Above all, the way Katrin can say so much about the living, breathing world around us through her extensive and varying bodies of work is something I strive for in my own work. It was a pleasure to catch up right before both of us were setting off on new trips abroad following her most recent exhibition of work as part of Melbourne Now’s Slippery Pictures showcase at the National Gallery of Victoria.
 

 

 

Tuesday 8 August 2023

 British Journal of Photography - In the Studio


'Nestled in an old European-style building, on a quiet side street, Katrin Koenning’s expansive first-floor apartment acts as a retreat and workspace. As I walk to meet her on a sunny autumn morning, I wander through the suburb of Prahran, just a couple of miles south of Melbourne’s city centre.
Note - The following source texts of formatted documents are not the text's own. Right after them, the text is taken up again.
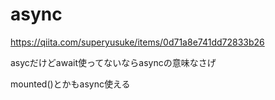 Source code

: # async
https://qiita.com/superyusuke/items/0d71a8e741dd72833b26

asycだけどawait使ってないならasyncの意味なさげ

mounted()とかもasync使える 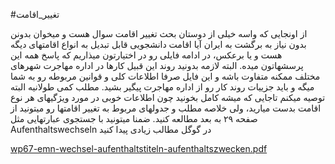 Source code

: #تغییر_اقامت

از اونجایی که واسه خیلی از دوستان بحث تغییر اقامت سوال هست و میخوان بدونن بدون نیاز به برگشت به ایران آیا اقامت دانشجویی قابل تبدیل به انواع اقامتهای دیگه هست و یا برعکس، در ادامه فایلی رو در اختیارتون میذاریم که پاسخ همه این پرسشهاتون میده.
البته لازمه بدونید روند این قبیل کارها در اداره مهاجرت شهرهای مختلف ممکنه متفاوت باشه و این فایل صرفا اطلاعات کلی و قوانین مربوطه رو به شما میگه و باید جزییات روند کار رو از اداره مهاجرت پیگیر بشید.
مطلب کمی طولانیه البته توصیه میکنم تاجایی که میشه کامل بخونید چون اطلاعات خوبی در مورد ویژگیهای هر نوع اقامت بدست میارید، ولی خلاصه مطلب و جدولهای مربوط به تغییر اقامتها رو میتونید از صفحه ۲۹ به بعد مطالعه کنید.
ضمنا میتونید با جستجوی عبارتهایی مثل 
Aufenthaltswechseln
در گوگل مطالب زیادی پیدا کنید

[wp67-emn-wechsel-aufenthaltstiteln-aufenthaltszwecken.pdf](https://github.com/yazdipour/apply-notebook/raw/master/Countries/Germany/Visa/wp67-emn-wechsel-aufenthaltstiteln-aufenthaltszwecken.pdf) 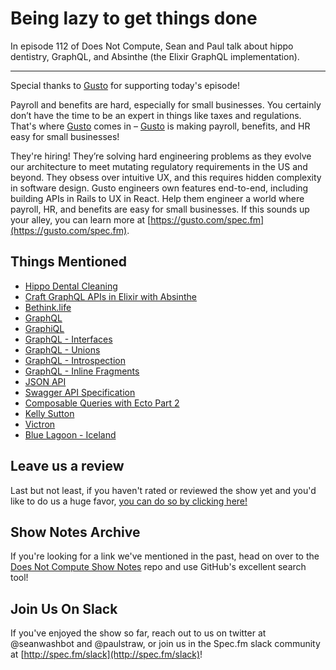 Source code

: # Being lazy to get things done

In episode 112 of Does Not Compute, Sean and Paul talk about hippo dentistry, GraphQL, and Absinthe (the Elixir GraphQL implementation).

---

Special thanks to [Gusto](https://gusto.com/spec.fm) for supporting today's episode!

Payroll and benefits are hard, especially for small businesses. You certainly don’t have the time to be an expert in things like taxes and regulations. That's where [Gusto](https://gusto.com/spec.fm) comes in – [Gusto](https://gusto.com/spec.fm) is making payroll, benefits, and HR easy for small businesses!

They're hiring! They’re solving hard engineering problems as they evolve our architecture to meet mutating regulatory requirements in the US and beyond. They obsess over intuitive UX, and this requires hidden complexity in software design. Gusto engineers own features end-to-end, including building APIs in Rails to UX in React. Help them engineer a world where payroll, HR, and benefits are easy for small businesses. If this sounds up your alley, you can learn more at [https://gusto.com/spec.fm](https://gusto.com/spec.fm).

## Things Mentioned

* [Hippo Dental Cleaning](https://i.imgur.com/s60MwFN.gifv)
* [Craft GraphQL APIs in Elixir with Absinthe](https://pragprog.com/book/wwgraphql/craft-graphql-apis-in-elixir-with-absinthe)
* [Bethink.life](https://bethink.life/?utm_source=shownotes&utm_medium=link&utm_campaign=Does%20Not%20Compute)
* [GraphQL](http://graphql.org/)
* [GraphiQL](https://github.com/graphql/graphiql)
* [GraphQL - Interfaces](http://graphql.org/learn/schema/#interfaces)
* [GraphQL - Unions](http://graphql.org/learn/schema/#union-types)
* [GraphQL - Introspection](http://graphql.org/learn/introspection/)
* [GraphQL - Inline Fragments](http://graphql.org/learn/queries/#inline-fragments)
* [JSON API](http://jsonapi.org/)
* [Swagger API Specification](https://swagger.io/specification/)
* [Composable Queries with Ecto Part 2](https://blog.echobind.com/composable-queries-with-ecto-part-2-e590af56d741)
* [Kelly Sutton](https://kellysutton.com/)
* [Victron](https://www.victronenergy.com/)
* [Blue Lagoon - Iceland](http://www.bluelagoon.com/)

## Leave us a review

Last but not least, if you haven't rated or reviewed the show yet and you'd like to do us a huge favor, [you can do so by clicking here!](https://itunes.apple.com/us/podcast/does-not-compute/id1048731980?mt=2)

## Show Notes Archive

If you're looking for a link we've mentioned in the past, head on over to the [Does Not Compute Show Notes](https://github.com/seanwash/dnccast-show-notes) repo and use GitHub's excellent search tool!

## Join Us On Slack

If you've enjoyed the show so far, reach out to us on twitter at @seanwashbot and @paulstraw, or join us in the Spec.fm slack community at [http://spec.fm/slack](http://spec.fm/slack)!
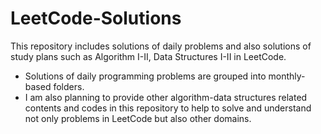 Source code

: # LeetCode-Solutions
This repository includes solutions of daily problems and also solutions of study plans such as Algorithm I-II, Data Structures I-II in LeetCode.
- Solutions of daily programming problems are grouped into monthly-based folders.
- I am also planning to provide other algorithm-data structures related contents and codes in this repository to help to solve and understand not only problems in LeetCode but also other domains.
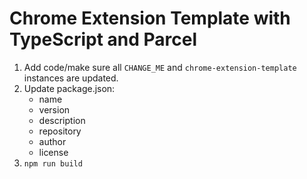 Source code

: # Chrome Extension Template with TypeScript and Parcel
1. Add code/make sure all `CHANGE_ME` and `chrome-extension-template` instances are updated.
2. Update package.json:
	- name
	- version
	- description
	- repository
	- author
	- license
3. `npm run build`
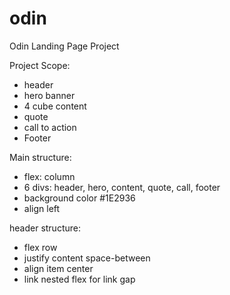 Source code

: # odin
Odin Landing Page Project

Project Scope:
- header
- hero banner
- 4 cube content
- quote
- call to action
- Footer


Main structure:
- flex: column
- 6 divs: header, hero, content, quote, call, footer
- background color #1E2936
- align left


header structure:
- flex row 
- justify content space-between
- align item center
- link 
    nested flex for link
    gap
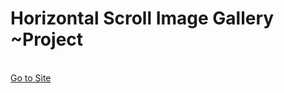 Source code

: <h1>Horizontal Scroll Image Gallery ~Project</h1>
<br>
<a href="https://66e8132582da4a1371ff9f11--stellar-lamington-44ae74.netlify.app">Go to Site</a>
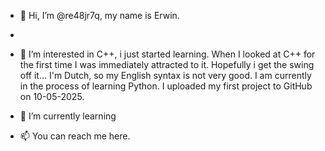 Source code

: - 👋 Hi, I’m @re48jr7q, my name is Erwin.
- 
- 👀 I’m interested in C++, i just started learning. When I looked at C++
for the first time I was immediately attracted to it. 
Hopefully i get the swing off it... 
I'm Dutch, so my English syntax is not very good.
I am currently in the process of learning Python.
I uploaded my first project to GitHub on 10-05-2025.


- 🌱 I’m currently learning 

- 📫 You can reach me here.

<!---
re48jr7q/re48jr7q is a ✨ special ✨ repository because its `README.md` (this file) appears on your GitHub profile.
You can click the Preview link to take a look at your changes.
--->
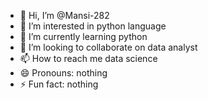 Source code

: - 👋 Hi, I’m @Mansi-282
- 👀 I’m interested in python language
- 🌱 I’m currently learning python
- 💞️ I’m looking to collaborate on data analyst
- 📫 How to reach me data science
- 😄 Pronouns: nothing
- ⚡ Fun fact: nothing

<!---
Mansi-282/Mansi-282 is a ✨ special ✨ repository because its `README.md` (this file) appears on your GitHub profile.
You can click the Preview link to take a look at your changes.
--->
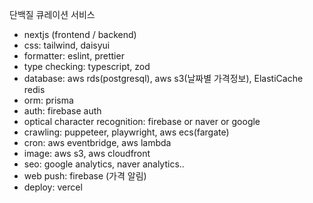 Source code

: 단백질 큐레이션 서비스

- nextjs (frontend / backend)
- css: tailwind, daisyui
- formatter: eslint, prettier
- type checking: typescript, zod
- database: aws rds(postgresql), aws s3(날짜별 가격정보), ElastiCache redis
- orm: prisma
- auth: firebase auth
- optical character recognition: firebase or naver or google
- crawling: puppeteer, playwright, aws ecs(fargate)
- cron: aws eventbridge, aws lambda
- image: aws s3, aws cloudfront
- seo: google analytics, naver analytics..
- web push: firebase (가격 알림)
- deploy: vercel
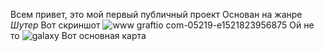 Всем привет, это мой первый публичный проект
Основан на жанре *Шутер* Вот скриншот
![www graftio com-05219-e1521823956875](https://user-images.githubusercontent.com/103449701/162802655-9639fc09-b564-4579-8ff1-4f529da39561.jpg)
Ой не то
![galaxy](https://user-images.githubusercontent.com/103449701/162802700-54ac69d8-ed46-4558-bcbc-01d5f1ac2137.jpg)
Вот основная карта
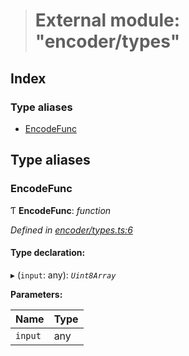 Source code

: > # External module: "encoder/types"

## Index

### Type aliases

* [EncodeFunc](_encoder_types_.md#encodefunc)

## Type aliases

###  EncodeFunc

Ƭ **EncodeFunc**: *function*

*Defined in [encoder/types.ts:6](https://github.com/polkadot-js/common/blob/395569c/packages/util-rlp/src/encoder/types.ts#L6)*

#### Type declaration:

▸ (`input`: any): *`Uint8Array`*

**Parameters:**

Name | Type |
------ | ------ |
`input` | any | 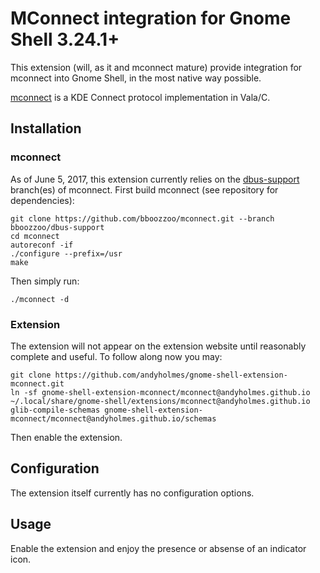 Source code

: # MConnect integration for Gnome Shell 3.24.1+
This extension (will, as it and mconnect mature) provide integration for
mconnect into Gnome Shell, in the most native way possible.

[mconnect](https://github.com/bboozzoo/mconnect) is a KDE Connect protocol implementation in Vala/C.

## Installation

### mconnect

As of June 5, 2017, this extension currently relies on the
[dbus-support](https://github.com/bboozzoo/mconnect/tree/bboozzoo/dbus-support)
branch(es) of mconnect. First build mconnect (see repository for dependencies):

    git clone https://github.com/bboozzoo/mconnect.git --branch bboozzoo/dbus-support
    cd mconnect
    autoreconf -if 
    ./configure --prefix=/usr
    make
    
Then simply run:

    ./mconnect -d

    
### Extension

The extension will not appear on the extension website until reasonably
complete and useful. To follow along now you may:

    git clone https://github.com/andyholmes/gnome-shell-extension-mconnect.git
    ln -sf gnome-shell-extension-mconnect/mconnect@andyholmes.github.io ~/.local/share/gnome-shell/extensions/mconnect@andyholmes.github.io
    glib-compile-schemas gnome-shell-extension-mconnect/mconnect@andyholmes.github.io/schemas

Then enable the extension.
    

## Configuration

The extension itself currently has no configuration options.

## Usage

Enable the extension and enjoy the presence or absense of an indicator icon.
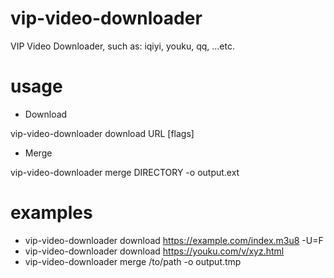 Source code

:# vip-video-downloader
VIP Video Downloader, such as: iqiyi, youku, qq, ...etc.

# usage
* Download

vip-video-downloader download URL [flags]

* Merge
 
vip-video-downloader merge DIRECTORY -o output.ext

# examples
* vip-video-downloader download https://example.com/index.m3u8 -U=F
* vip-video-downloader download https://youku.com/v/xyz.html
* vip-video-downloader merge /to/path -o output.tmp
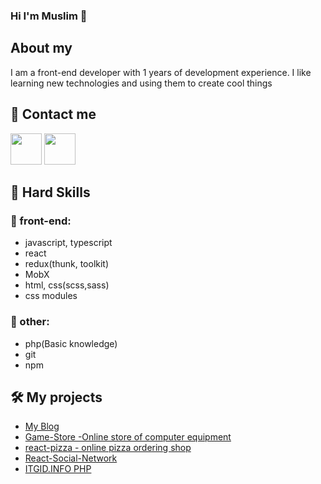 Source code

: ### Hi I'm Muslim 👋
## About my
I am a front-end developer with 1 years of development experience. I like learning new technologies and using them to create cool things
## 🔗 Contact me
[<img src="https://image.similarpng.com/thumbnail/2021/01/Telegram-icon-on-transparent-background-PNG.png" width="50">](https://t.me/abusafiia)
[<img src="https://upload.wikimedia.org/wikipedia/commons/thumb/f/f8/LinkedIn_icon_circle.svg/2048px-LinkedIn_icon_circle.svg.png" width="50">](https://www.linkedin.com/feed/)
## 🔨  Hard Skills
### 🚀 front-end:
  - javascript, typescript
  - react
  - redux(thunk, toolkit)
  - MobX</li>
  - html, css(scss,sass)
  - css modules
### 💬 other:
 
  - php(Basic knowledge)
  - git
  - npm
## 🛠️ My projects
  - [My Blog]()
  - [Game-Store -Online store of computer equipment](https://github.com/ihopeyoucanfly/gameStore-frontend)
  - [react-pizza - online pizza ordering shop](https://github.com/zamukaev/React-pizza-typescript)
  - [React-Social-Network](https://github.com/zamukaev/React-Social-Network)
  - [ITGID.INFO PHP](http://f9959517.beget.tech/)
 
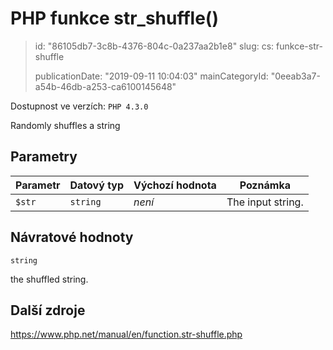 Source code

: PHP funkce str_shuffle()
========================

> id: "86105db7-3c8b-4376-804c-0a237aa2b1e8"
> slug:
> 	cs: funkce-str-shuffle
>
> publicationDate: "2019-09-11 10:04:03"
> mainCategoryId: "0eeab3a7-a54b-46db-a253-ca6100145648"

Dostupnost ve verzích: `PHP 4.3.0`

Randomly shuffles a string


Parametry
--------------

| Parametr | Datový typ | Výchozí hodnota | Poznámka |
|-----|-----|-----|-----|
| `$str` | `string` | *není* | The input string. |


Návratové hodnoty
----------------

`string`

the shuffled string.

Další zdroje
------------

https://www.php.net/manual/en/function.str-shuffle.php

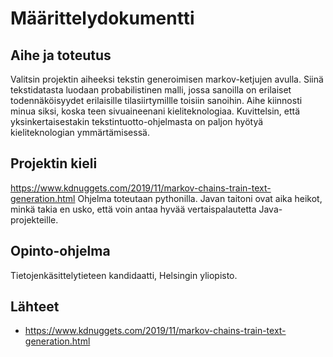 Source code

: # Määrittelydokumentti

## Aihe ja toteutus

Valitsin projektin aiheeksi tekstin generoimisen markov-ketjujen avulla. Siinä tekstidatasta luodaan probabilistinen malli, jossa sanoilla on erilaiset 
todennäköisyydet erilaisille tilasiirtymillle toisiin sanoihin. Aihe kiinnosti minua siksi, koska teen sivuaineenani kieliteknologiaa. Kuvittelsin, että 
yksinkertaisestakin tekstintuotto-ohjelmasta on paljon hyötyä kieliteknologian ymmärtämisessä.

## Projektin kieli
https://www.kdnuggets.com/2019/11/markov-chains-train-text-generation.html
Ohjelma toteutaan pythonilla. Javan taitoni ovat aika heikot, minkä takia en usko, että voin antaa hyvää vertaispalautetta Java-projekteille.

## Opinto-ohjelma

Tietojenkäsittelytieteen kandidaatti, Helsingin yliopisto. 

## Lähteet

- https://www.kdnuggets.com/2019/11/markov-chains-train-text-generation.html



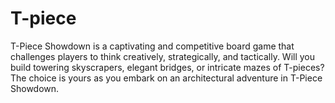 # T-piece


T-Piece Showdown is a captivating and competitive board game that challenges players to think creatively, strategically, and tactically. Will you build towering skyscrapers, elegant bridges, or intricate mazes of T-pieces? The choice is yours as you embark on an architectural adventure in T-Piece Showdown. 

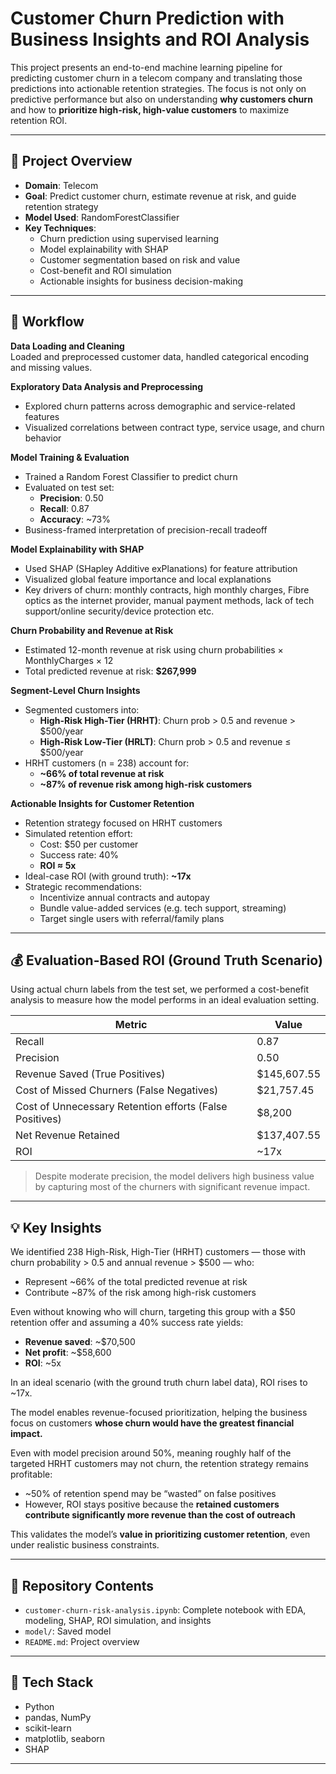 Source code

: # Customer Churn Prediction with Business Insights and ROI Analysis

This project presents an end-to-end machine learning pipeline for predicting customer churn in a telecom company and translating those predictions into actionable retention strategies. The focus is not only on predictive performance but also on understanding **why customers churn** and how to **prioritize high-risk, high-value customers** to maximize retention ROI.

---

## 💼 Project Overview

- **Domain**: Telecom
- **Goal**: Predict customer churn, estimate revenue at risk, and guide retention strategy
- **Model Used**: RandomForestClassifier
- **Key Techniques**:
  - Churn prediction using supervised learning
  - Model explainability with SHAP
  - Customer segmentation based on risk and value
  - Cost-benefit and ROI simulation
  - Actionable insights for business decision-making

---

## 🧪 Workflow

**Data Loading and Cleaning**  
   Loaded and preprocessed customer data, handled categorical encoding and missing values.

**Exploratory Data Analysis and Preprocessing**
   - Explored churn patterns across demographic and service-related features
   - Visualized correlations between contract type, service usage, and churn behavior

**Model Training & Evaluation**
   - Trained a Random Forest Classifier to predict churn
   - Evaluated on test set:
     - **Precision**: 0.50
     - **Recall**: 0.87
     - **Accuracy**: ~73%
   - Business-framed interpretation of precision-recall tradeoff

**Model Explainability with SHAP**
   - Used SHAP (SHapley Additive exPlanations) for feature attribution
   - Visualized global feature importance and local explanations
   - Key drivers of churn: monthly contracts, high monthly charges, Fibre optics as the internet provider, manual payment methods, lack of tech support/online security/device protection etc.

**Churn Probability and Revenue at Risk**
   - Estimated 12-month revenue at risk using churn probabilities × MonthlyCharges × 12
   - Total predicted revenue at risk: **$267,999**

**Segment-Level Churn Insights**
   - Segmented customers into:
     - **High-Risk High-Tier (HRHT)**: Churn prob > 0.5 and revenue > $500/year
     - **High-Risk Low-Tier (HRLT)**: Churn prob > 0.5 and revenue ≤ $500/year
   - HRHT customers (n = 238) account for:
     - **~66% of total revenue at risk**
     - **~87% of revenue risk among high-risk customers**

**Actionable Insights for Customer Retention**
   - Retention strategy focused on HRHT customers
   - Simulated retention effort:
     - Cost: $50 per customer
     - Success rate: 40%
     - **ROI ≈ 5x**
   - Ideal-case ROI (with ground truth): **~17x**
   - Strategic recommendations:
     - Incentivize annual contracts and autopay
     - Bundle value-added services (e.g. tech support, streaming)
     - Target single users with referral/family plans

---

## 💰 Evaluation-Based ROI (Ground Truth Scenario)

Using actual churn labels from the test set, we performed a cost-benefit analysis to measure how the model performs in an ideal evaluation setting.

| Metric                                     | Value         |
| ----------------------------------------- | ------------- |
| Recall                                     | 0.87          |
| Precision                                  | 0.50          |
| Revenue Saved (True Positives)             | \$145,607.55  |
| Cost of Missed Churners (False Negatives)  | \$21,757.45   |
| Cost of Unnecessary Retention efforts (False Positives) | \$8,200  |
| Net Revenue Retained                       | \$137,407.55  |
| ROI                                        | ~17x          |

> Despite moderate precision, the model delivers high business value by capturing most of the churners with significant revenue impact.

----

## 💡 Key Insights

We identified 238 High-Risk, High-Tier (HRHT) customers — those with churn probability > 0.5 and annual revenue > $500 — who:

- Represent ~66% of the total predicted revenue at risk
- Contribute ~87% of the risk among high-risk customers

Even without knowing who will churn, targeting this group with a $50 retention offer and assuming a 40% success rate yields:

- **Revenue saved**: ~$70,500  
- **Net profit**: ~$58,600  
- **ROI**: ~5x  

In an ideal scenario (with the ground truth churn label data), ROI rises to ~17x.

The model enables revenue-focused prioritization, helping the business focus on customers **whose churn would have the greatest financial impact.**

Even with model precision around 50%, meaning roughly half of the targeted HRHT customers may not churn, the retention strategy remains profitable:

- ~50% of retention spend may be “wasted” on false positives
- However, ROI stays positive because the **retained customers contribute significantly more revenue than the cost of outreach**
  
This validates the model’s **value in prioritizing customer retention**, even under realistic business constraints.

----

## 📁 Repository Contents

- `customer-churn-risk-analysis.ipynb`: Complete notebook with EDA, modeling, SHAP, ROI simulation, and insights
- `model/`: Saved model
- `README.md`: Project overview

---

## 🧰 Tech Stack

- Python
- pandas, NumPy
- scikit-learn
- matplotlib, seaborn
- SHAP

---


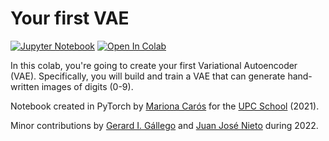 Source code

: # Your first VAE

[![Jupyter Notebook](https://img.shields.io/badge/Jupyter-Notebook-green.svg)](./lab_vae_todo.ipynb) [![Open In Colab](https://colab.research.google.com/assets/colab-badge.svg)](https://colab.research.google.com/github/telecombcn-dl/labs-all/blob/main/labs/vae/lab_vae_todo.ipynb)

In this colab, you're going to create your first Variational Autoencoder (VAE). Specifically, you will build and train a VAE that can generate hand-written images of digits (0-9).

Notebook created in PyTorch by [Mariona Carós](https://es.linkedin.com/in/mariona-c-a7bb91105) for the [UPC School](https://www.talent.upc.edu/ing/) (2021).

Minor contributions by [Gerard I. Gállego](https://www.linkedin.com/in/gerard-gallego/) and [Juan José Nieto](https://www.linkedin.com/in/juan-jose-nieto-salas/) during 2022. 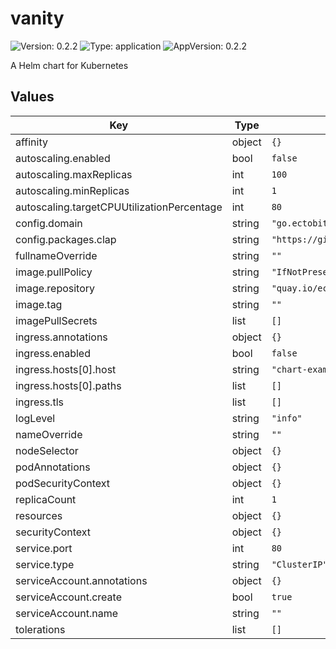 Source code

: # vanity

![Version: 0.2.2](https://img.shields.io/badge/Version-0.2.2-informational?style=flat-square) ![Type: application](https://img.shields.io/badge/Type-application-informational?style=flat-square) ![AppVersion: 0.2.2](https://img.shields.io/badge/AppVersion-0.2.2-informational?style=flat-square)

A Helm chart for Kubernetes

## Values

| Key                                        | Type   | Default                             | Description |
| ------------------------------------------ | ------ | ----------------------------------- | ----------- |
| affinity                                   | object | `{}`                                |             |
| autoscaling.enabled                        | bool   | `false`                             |             |
| autoscaling.maxReplicas                    | int    | `100`                               |             |
| autoscaling.minReplicas                    | int    | `1`                                 |             |
| autoscaling.targetCPUUtilizationPercentage | int    | `80`                                |             |
| config.domain                              | string | `"go.ectobit.com"`                  |             |
| config.packages.clap                       | string | `"https://github.com/ectobit/clap"` |             |
| fullnameOverride                           | string | `""`                                |             |
| image.pullPolicy                           | string | `"IfNotPresent"`                    |             |
| image.repository                           | string | `"quay.io/ectobit/vanity"`          |             |
| image.tag                                  | string | `""`                                |             |
| imagePullSecrets                           | list   | `[]`                                |             |
| ingress.annotations                        | object | `{}`                                |             |
| ingress.enabled                            | bool   | `false`                             |             |
| ingress.hosts[0].host                      | string | `"chart-example.local"`             |             |
| ingress.hosts[0].paths                     | list   | `[]`                                |             |
| ingress.tls                                | list   | `[]`                                |             |
| logLevel                                   | string | `"info"`                            |             |
| nameOverride                               | string | `""`                                |             |
| nodeSelector                               | object | `{}`                                |             |
| podAnnotations                             | object | `{}`                                |             |
| podSecurityContext                         | object | `{}`                                |             |
| replicaCount                               | int    | `1`                                 |             |
| resources                                  | object | `{}`                                |             |
| securityContext                            | object | `{}`                                |             |
| service.port                               | int    | `80`                                |             |
| service.type                               | string | `"ClusterIP"`                       |             |
| serviceAccount.annotations                 | object | `{}`                                |             |
| serviceAccount.create                      | bool   | `true`                              |             |
| serviceAccount.name                        | string | `""`                                |             |
| tolerations                                | list   | `[]`                                |             |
Prahran (pronounced ‘Pran’ in the local vernacular) got its name from the Indigenous Boonwurrung word for the local river, and sits a short distance from both the river and the beaches of Melbourne’s Port Phillip Bay. Prahran occupies an important place in Australia’s photographic history as the location of the famous Prahran Technical College (now closed) which saw students like Carol Jerrems, Susan Fereday and Bill Henson walk through its doors in the 1970s and 80s.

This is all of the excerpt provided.